With regard to operating expenses, our primary exposure to foreign currency exchange rates relates to the Canadian Dollar, Indian Rupee and Euro. If these foreign currencies strengthen against the U.S. Dollar, costs reported in U.S. Dollars will increase. During fiscal 2025, 46.3% of our operating expense was non-U.S. Dollar denominated. During fiscal 2025 as compared to fiscal 2024, the U.S. Dollar fluctuated against a number of foreign currencies with minimal impact as compared to fiscal 2024.
We use foreign currency forward contracts to reduce variability in certain forecasted non-U.S. Dollar denominated cash flows. Generally, these derivatives have maturities of 24 months or less and are designated as cash flow hedges.

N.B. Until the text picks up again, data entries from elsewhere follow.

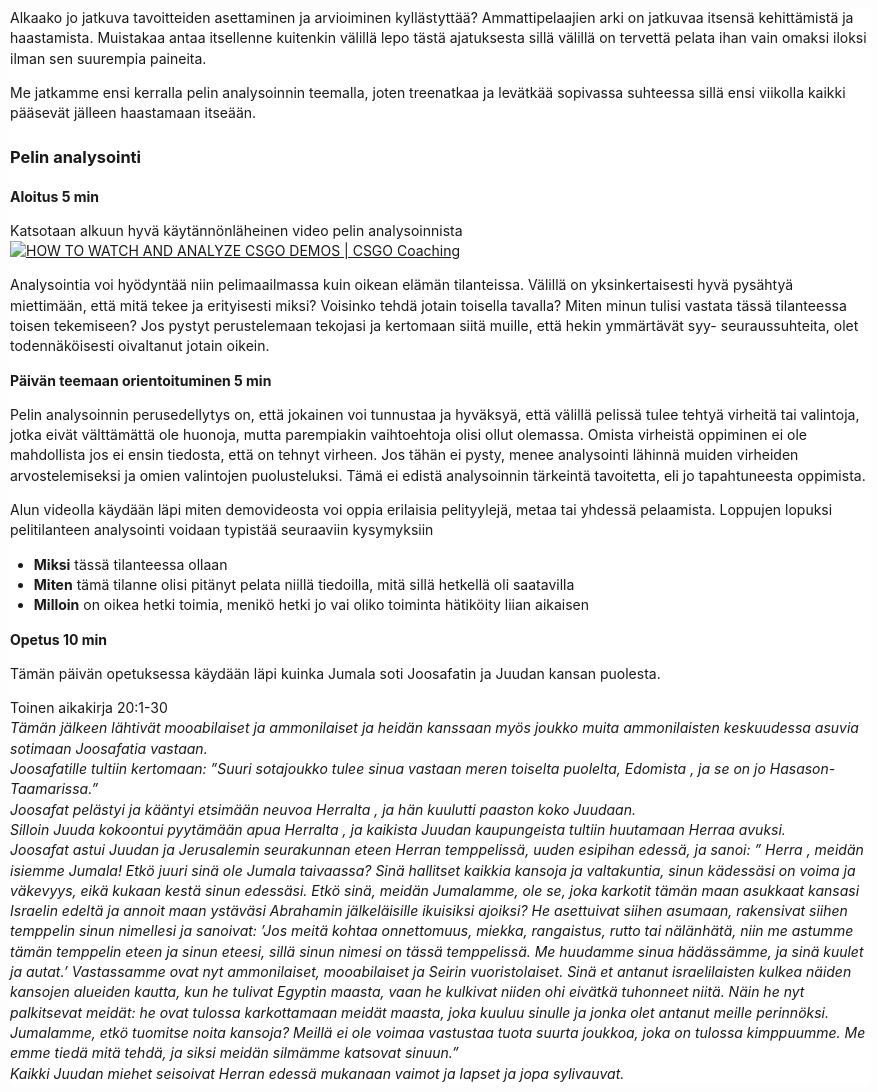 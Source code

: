 Alkaako jo jatkuva tavoitteiden asettaminen ja arvioiminen kyllästyttää? Ammattipelaajien arki on jatkuvaa itsensä kehittämistä ja haastamista. Muistakaa antaa itsellenne kuitenkin välillä lepo tästä ajatuksesta sillä välillä on tervettä pelata ihan vain omaksi iloksi ilman sen suurempia paineita.

Me jatkamme ensi kerralla pelin analysoinnin teemalla, joten treenatkaa ja levätkää sopivassa suhteessa sillä ensi viikolla kaikki pääsevät jälleen haastamaan itseään.

### Pelin analysointi

**Aloitus 5 min**


Katsotaan alkuun hyvä käytännönläheinen video pelin analysoinnista  
[![HOW TO WATCH AND ANALYZE CSGO DEMOS | CSGO Coaching](https://img.youtube.com/vi/YufQU5FYU0I/0.jpg)](https://www.youtube.com/watch?v=YufQU5FYU0I)  

Analysointia voi hyödyntää niin pelimaailmassa kuin oikean elämän tilanteissa. Välillä on yksinkertaisesti hyvä pysähtyä miettimään, että mitä tekee ja erityisesti miksi? Voisinko tehdä jotain toisella tavalla? Miten minun tulisi vastata tässä tilanteessa toisen tekemiseen? Jos pystyt perustelemaan tekojasi ja kertomaan siitä muille, että hekin ymmärtävät syy- seuraussuhteita, olet todennäköisesti oivaltanut jotain oikein.

**Päivän teemaan orientoituminen 5 min**

Pelin analysoinnin perusedellytys on, että jokainen voi tunnustaa ja hyväksyä, että välillä pelissä tulee tehtyä virheitä tai valintoja, jotka eivät välttämättä ole huonoja, mutta parempiakin vaihtoehtoja olisi ollut olemassa. Omista virheistä oppiminen ei ole mahdollista jos ei ensin tiedosta, että on tehnyt virheen. Jos tähän ei pysty, menee analysointi lähinnä muiden virheiden arvostelemiseksi ja omien valintojen puolusteluksi. Tämä ei edistä analysoinnin tärkeintä tavoitetta, eli jo tapahtuneesta oppimista.

Alun videolla käydään läpi miten demovideosta voi oppia erilaisia pelityylejä, metaa tai yhdessä pelaamista. Loppujen lopuksi pelitilanteen analysointi voidaan typistää seuraaviin kysymyksiin
- **Miksi** tässä tilanteessa ollaan
- **Miten** tämä tilanne olisi pitänyt pelata niillä tiedoilla, mitä sillä hetkellä oli saatavilla
- **Milloin** on oikea hetki toimia, menikö hetki jo vai oliko toiminta hätiköity liian aikaisen

**Opetus 10 min**

Tämän päivän opetuksessa käydään läpi kuinka Jumala soti Joosafatin ja Juudan kansan puolesta.

Toinen aikakirja 20:1-30  
*Tämän jälkeen lähtivät mooabilaiset ja ammonilaiset ja heidän kanssaan myös joukko muita ammonilaisten keskuudessa asuvia sotimaan Joosafatia vastaan.*  
*Joosafatille tultiin kertomaan: ”Suuri sotajoukko tulee sinua vastaan meren toiselta puolelta, Edomista , ja se on jo Hasason-Taamarissa.”*  
*Joosafat pelästyi ja kääntyi etsimään neuvoa Herralta , ja hän kuulutti paaston koko Juudaan.*  
*Silloin Juuda kokoontui pyytämään apua Herralta , ja kaikista Juudan kaupungeista tultiin huutamaan Herraa avuksi.*  
*Joosafat astui Juudan ja Jerusalemin seurakunnan eteen Herran temppelissä, uuden esipihan edessä, ja sanoi: ” Herra , meidän isiemme Jumala! Etkö juuri sinä ole Jumala taivaassa? Sinä hallitset kaikkia kansoja ja valtakuntia, sinun kädessäsi on voima ja väkevyys, eikä kukaan kestä sinun edessäsi. Etkö sinä, meidän Jumalamme, ole se, joka karkotit tämän maan asukkaat kansasi Israelin edeltä ja annoit maan ystäväsi Abrahamin jälkeläisille ikuisiksi ajoiksi? He asettuivat siihen asumaan, rakensivat siihen temppelin sinun nimellesi ja sanoivat: ’Jos meitä kohtaa onnettomuus, miekka, rangaistus, rutto tai nälänhätä, niin me astumme tämän temppelin eteen ja sinun eteesi, sillä sinun nimesi on tässä temppelissä. Me huudamme sinua hädässämme, ja sinä kuulet ja autat.’ Vastassamme ovat nyt ammonilaiset, mooabilaiset ja Seirin vuoristolaiset. Sinä et antanut israelilaisten kulkea näiden kansojen alueiden kautta, kun he tulivat Egyptin maasta, vaan he kulkivat niiden ohi eivätkä tuhonneet niitä. Näin he nyt palkitsevat meidät: he ovat tulossa karkottamaan meidät maasta, joka kuuluu sinulle ja jonka olet antanut meille perinnöksi. Jumalamme, etkö tuomitse noita kansoja? Meillä ei ole voimaa vastustaa tuota suurta joukkoa, joka on tulossa kimppuumme. Me emme tiedä mitä tehdä, ja siksi meidän silmämme katsovat sinuun.”*  
*Kaikki Juudan miehet seisoivat Herran edessä mukanaan vaimot ja lapset ja jopa sylivauvat.*   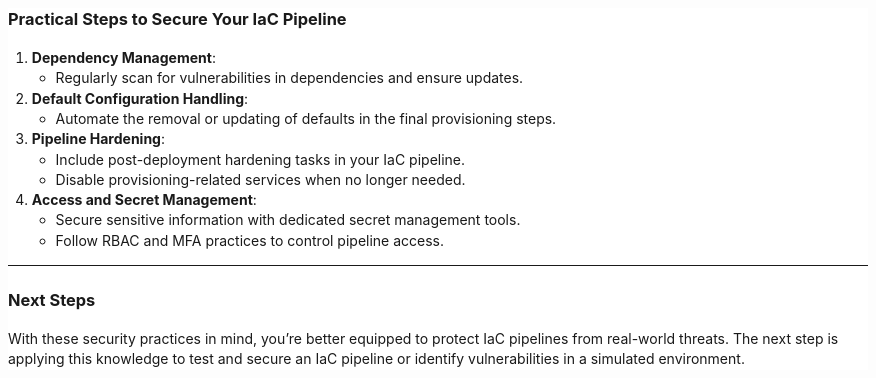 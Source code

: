 
### **Practical Steps to Secure Your IaC Pipeline**
1. **Dependency Management**:
   - Regularly scan for vulnerabilities in dependencies and ensure updates.
2. **Default Configuration Handling**:
   - Automate the removal or updating of defaults in the final provisioning steps.
3. **Pipeline Hardening**:
   - Include post-deployment hardening tasks in your IaC pipeline.
   - Disable provisioning-related services when no longer needed.
4. **Access and Secret Management**:
   - Secure sensitive information with dedicated secret management tools.
   - Follow RBAC and MFA practices to control pipeline access.

---

### **Next Steps**
With these security practices in mind, you’re better equipped to protect IaC pipelines from real-world threats. The next step is applying this knowledge to test and secure an IaC pipeline or identify vulnerabilities in a simulated environment.

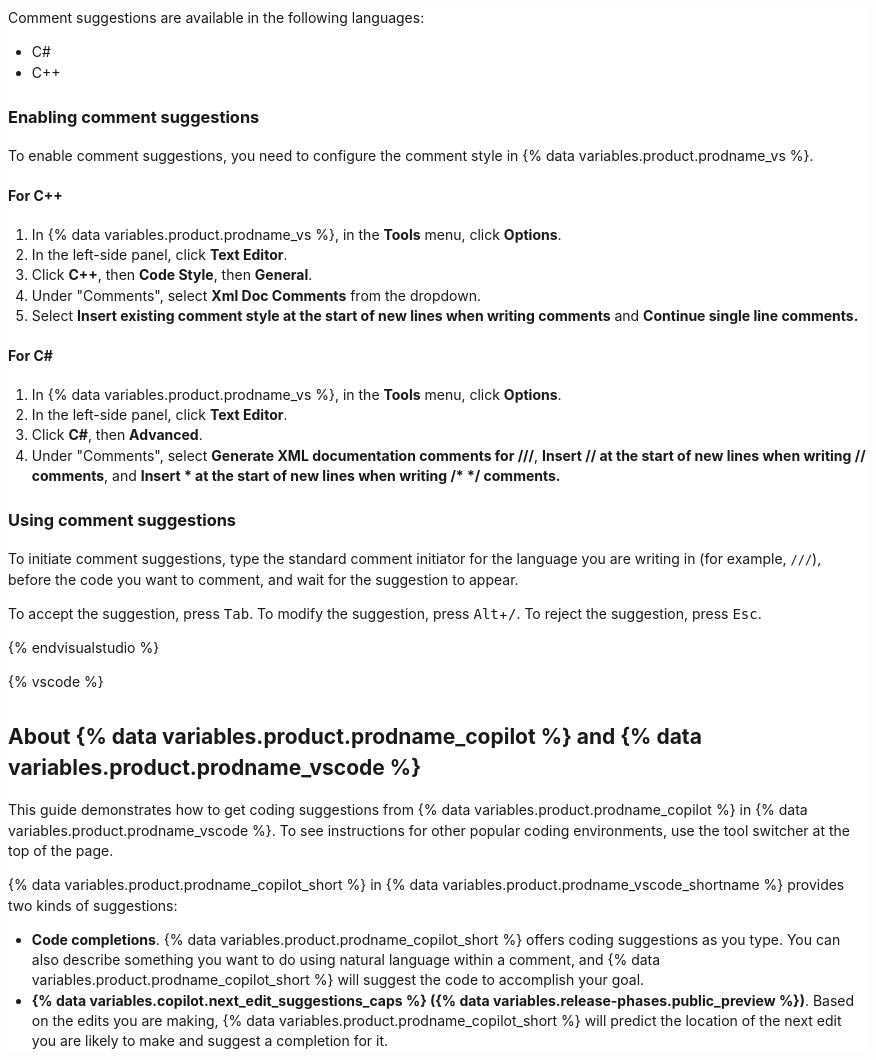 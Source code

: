Comment suggestions are available in the following languages:

* C#
* C++

### Enabling comment suggestions

To enable comment suggestions, you need to configure the comment style in {% data variables.product.prodname_vs %}.

#### For C++

1. In {% data variables.product.prodname_vs %}, in the **Tools** menu, click **Options**.
1. In the left-side panel, click **Text Editor**.
1. Click **C++**, then **Code Style**, then **General**.
1. Under "Comments", select **Xml Doc Comments** from the dropdown.
1. Select **Insert existing comment style at the start of new lines when writing comments** and **Continue single line comments.**

#### For C#

1. In {% data variables.product.prodname_vs %}, in the **Tools** menu, click **Options**.
1. In the left-side panel, click **Text Editor**.
1. Click **C#**, then **Advanced**.
1. Under "Comments", select **Generate XML documentation comments for ///**, **Insert // at the start of new lines when writing // comments**, and **Insert \* at the start of new lines when writing /\* \*/ comments.**

### Using comment suggestions

To initiate comment suggestions, type the standard comment initiator for the language you are writing in (for example, `///`), before the code you want to comment, and wait for the suggestion to appear.

To accept the suggestion, press <kbd>Tab</kbd>. To modify the suggestion, press <kbd>Alt</kbd>+<kbd>/</kbd>. To reject the suggestion, press <kbd>Esc</kbd>.

{% endvisualstudio %}

{% vscode %}

## About {% data variables.product.prodname_copilot %} and {% data variables.product.prodname_vscode %}

This guide demonstrates how to get coding suggestions from {% data variables.product.prodname_copilot %} in {% data variables.product.prodname_vscode %}. To see instructions for other popular coding environments, use the tool switcher at the top of the page.

{% data variables.product.prodname_copilot_short %} in {% data variables.product.prodname_vscode_shortname %} provides two kinds of suggestions:

* **Code completions**. {% data variables.product.prodname_copilot_short %} offers coding suggestions as you type. You can also describe something you want to do using natural language within a comment, and {% data variables.product.prodname_copilot_short %} will suggest the code to accomplish your goal.
* **{% data variables.copilot.next_edit_suggestions_caps %} ({% data variables.release-phases.public_preview %})**. Based on the edits you are making, {% data variables.product.prodname_copilot_short %} will predict the location of the next edit you are likely to make and suggest a completion for it.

We assess whether the forward contract has been effective in offsetting changes in cash flows attributable to the hedged risk during the hedging period. The derivative's net gain or loss is initially reported as a component of accumulated other comprehensive loss and, upon the occurrence of the forecasted transaction, it is subsequently reclassified to the line item in the Consolidated Statements of Operations to which the hedged transaction relates.
During fiscal 2025, we recorded minimal foreign currency exchange losses as a result of monetary assets and liabilities that were transacted in a currency other than the entity's functional currency, and the re-measurement adjustments were recorded in interest and other income, net on our Consolidated Statements of Operations. We use foreign currency forwards to hedge these balance sheet exposures. These forwards are not designated as hedges for accounting purposes, and any net gain or loss associated with these derivatives is reported in interest and other income, net. During fiscal 2025, we recorded losses on non-hedge designated foreign currency forward contracts of $3.7 million. See Notes 1, 5 and 15 to our Consolidated Financial Statements included in Item 8 of Part II of this annual report.